Records ▸
::::::

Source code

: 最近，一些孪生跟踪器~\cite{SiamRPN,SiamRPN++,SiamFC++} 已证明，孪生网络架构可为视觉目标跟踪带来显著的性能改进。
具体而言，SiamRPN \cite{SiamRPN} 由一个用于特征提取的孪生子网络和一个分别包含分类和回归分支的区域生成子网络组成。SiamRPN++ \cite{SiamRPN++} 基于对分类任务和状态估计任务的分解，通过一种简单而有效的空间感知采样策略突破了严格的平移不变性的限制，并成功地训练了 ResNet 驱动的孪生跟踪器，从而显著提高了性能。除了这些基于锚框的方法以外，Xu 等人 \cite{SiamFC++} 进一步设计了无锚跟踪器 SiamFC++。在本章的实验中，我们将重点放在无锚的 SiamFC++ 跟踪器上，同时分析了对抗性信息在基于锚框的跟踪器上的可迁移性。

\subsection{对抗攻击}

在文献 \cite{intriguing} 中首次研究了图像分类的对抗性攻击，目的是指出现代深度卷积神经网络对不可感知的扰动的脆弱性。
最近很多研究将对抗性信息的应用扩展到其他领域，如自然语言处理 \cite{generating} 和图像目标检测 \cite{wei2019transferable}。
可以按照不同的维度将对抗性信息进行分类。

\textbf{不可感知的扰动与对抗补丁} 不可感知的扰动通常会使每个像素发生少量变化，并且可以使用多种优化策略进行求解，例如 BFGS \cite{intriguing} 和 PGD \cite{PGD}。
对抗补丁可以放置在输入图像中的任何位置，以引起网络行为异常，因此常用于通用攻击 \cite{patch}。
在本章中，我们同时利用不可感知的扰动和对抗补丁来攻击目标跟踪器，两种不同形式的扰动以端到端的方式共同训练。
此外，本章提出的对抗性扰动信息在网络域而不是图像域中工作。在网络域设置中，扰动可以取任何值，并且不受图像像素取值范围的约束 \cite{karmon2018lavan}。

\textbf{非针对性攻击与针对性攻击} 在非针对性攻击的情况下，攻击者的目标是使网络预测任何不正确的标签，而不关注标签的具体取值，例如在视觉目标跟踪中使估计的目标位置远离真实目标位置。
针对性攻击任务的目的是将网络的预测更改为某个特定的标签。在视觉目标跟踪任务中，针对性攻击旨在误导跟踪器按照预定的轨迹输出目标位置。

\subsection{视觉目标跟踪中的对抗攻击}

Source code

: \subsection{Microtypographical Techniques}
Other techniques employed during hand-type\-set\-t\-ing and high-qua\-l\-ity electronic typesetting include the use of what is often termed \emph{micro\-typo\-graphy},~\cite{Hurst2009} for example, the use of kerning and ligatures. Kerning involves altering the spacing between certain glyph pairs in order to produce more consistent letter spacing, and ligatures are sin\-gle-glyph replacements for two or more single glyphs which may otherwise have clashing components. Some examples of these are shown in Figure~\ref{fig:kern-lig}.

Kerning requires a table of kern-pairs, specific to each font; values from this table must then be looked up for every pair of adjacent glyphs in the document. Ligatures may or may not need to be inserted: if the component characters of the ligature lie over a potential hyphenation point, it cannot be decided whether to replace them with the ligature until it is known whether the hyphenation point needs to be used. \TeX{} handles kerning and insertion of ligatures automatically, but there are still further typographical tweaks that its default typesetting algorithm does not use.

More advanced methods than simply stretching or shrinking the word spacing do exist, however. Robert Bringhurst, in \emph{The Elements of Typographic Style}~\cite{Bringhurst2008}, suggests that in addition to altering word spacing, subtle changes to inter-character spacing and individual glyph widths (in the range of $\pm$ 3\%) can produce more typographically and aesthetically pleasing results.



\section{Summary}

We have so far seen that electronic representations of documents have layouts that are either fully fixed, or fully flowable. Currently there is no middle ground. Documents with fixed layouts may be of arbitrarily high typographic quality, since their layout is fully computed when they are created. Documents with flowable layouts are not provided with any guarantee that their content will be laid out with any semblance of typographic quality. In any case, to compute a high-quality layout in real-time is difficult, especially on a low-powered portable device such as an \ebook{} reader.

::::::

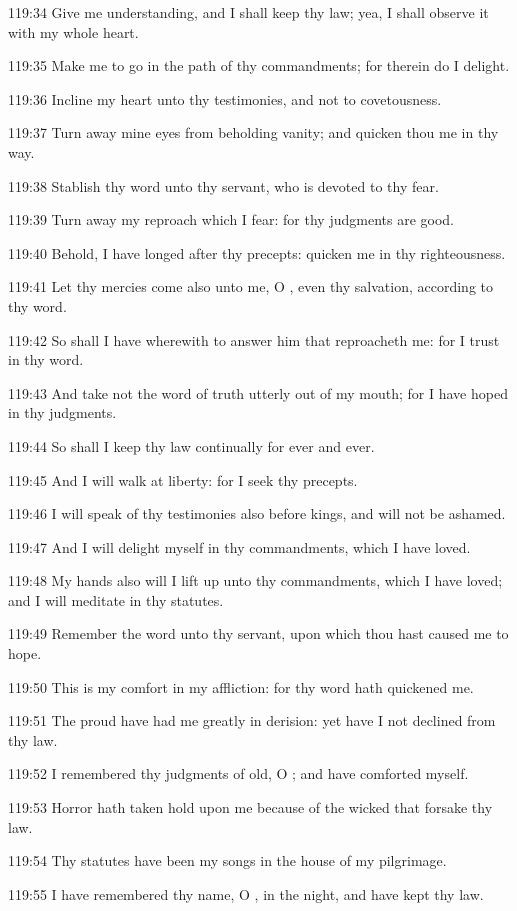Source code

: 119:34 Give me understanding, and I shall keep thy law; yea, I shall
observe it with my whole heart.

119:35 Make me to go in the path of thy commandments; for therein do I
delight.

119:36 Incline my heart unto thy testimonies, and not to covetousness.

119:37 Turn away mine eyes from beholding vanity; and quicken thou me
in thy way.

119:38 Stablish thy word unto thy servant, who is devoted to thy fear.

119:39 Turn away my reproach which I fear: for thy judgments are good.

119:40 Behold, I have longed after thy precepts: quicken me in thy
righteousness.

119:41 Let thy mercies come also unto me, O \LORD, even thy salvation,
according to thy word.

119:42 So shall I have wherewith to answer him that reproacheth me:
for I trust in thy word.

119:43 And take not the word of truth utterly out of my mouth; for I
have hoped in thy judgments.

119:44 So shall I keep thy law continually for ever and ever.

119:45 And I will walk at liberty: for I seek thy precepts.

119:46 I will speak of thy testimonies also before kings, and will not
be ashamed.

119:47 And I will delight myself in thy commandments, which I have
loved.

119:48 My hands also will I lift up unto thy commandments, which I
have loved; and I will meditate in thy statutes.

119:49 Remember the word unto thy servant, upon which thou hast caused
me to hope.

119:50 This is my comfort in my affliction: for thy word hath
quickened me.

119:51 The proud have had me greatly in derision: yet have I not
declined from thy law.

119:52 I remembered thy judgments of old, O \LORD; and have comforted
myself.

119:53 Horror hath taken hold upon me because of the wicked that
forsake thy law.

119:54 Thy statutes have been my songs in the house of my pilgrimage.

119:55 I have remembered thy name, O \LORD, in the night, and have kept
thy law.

::::::

Problem ▸ When a line of the data above holds the string "remembered", count it, and reply with the resulting number only.

Result for this exercise ▸ 2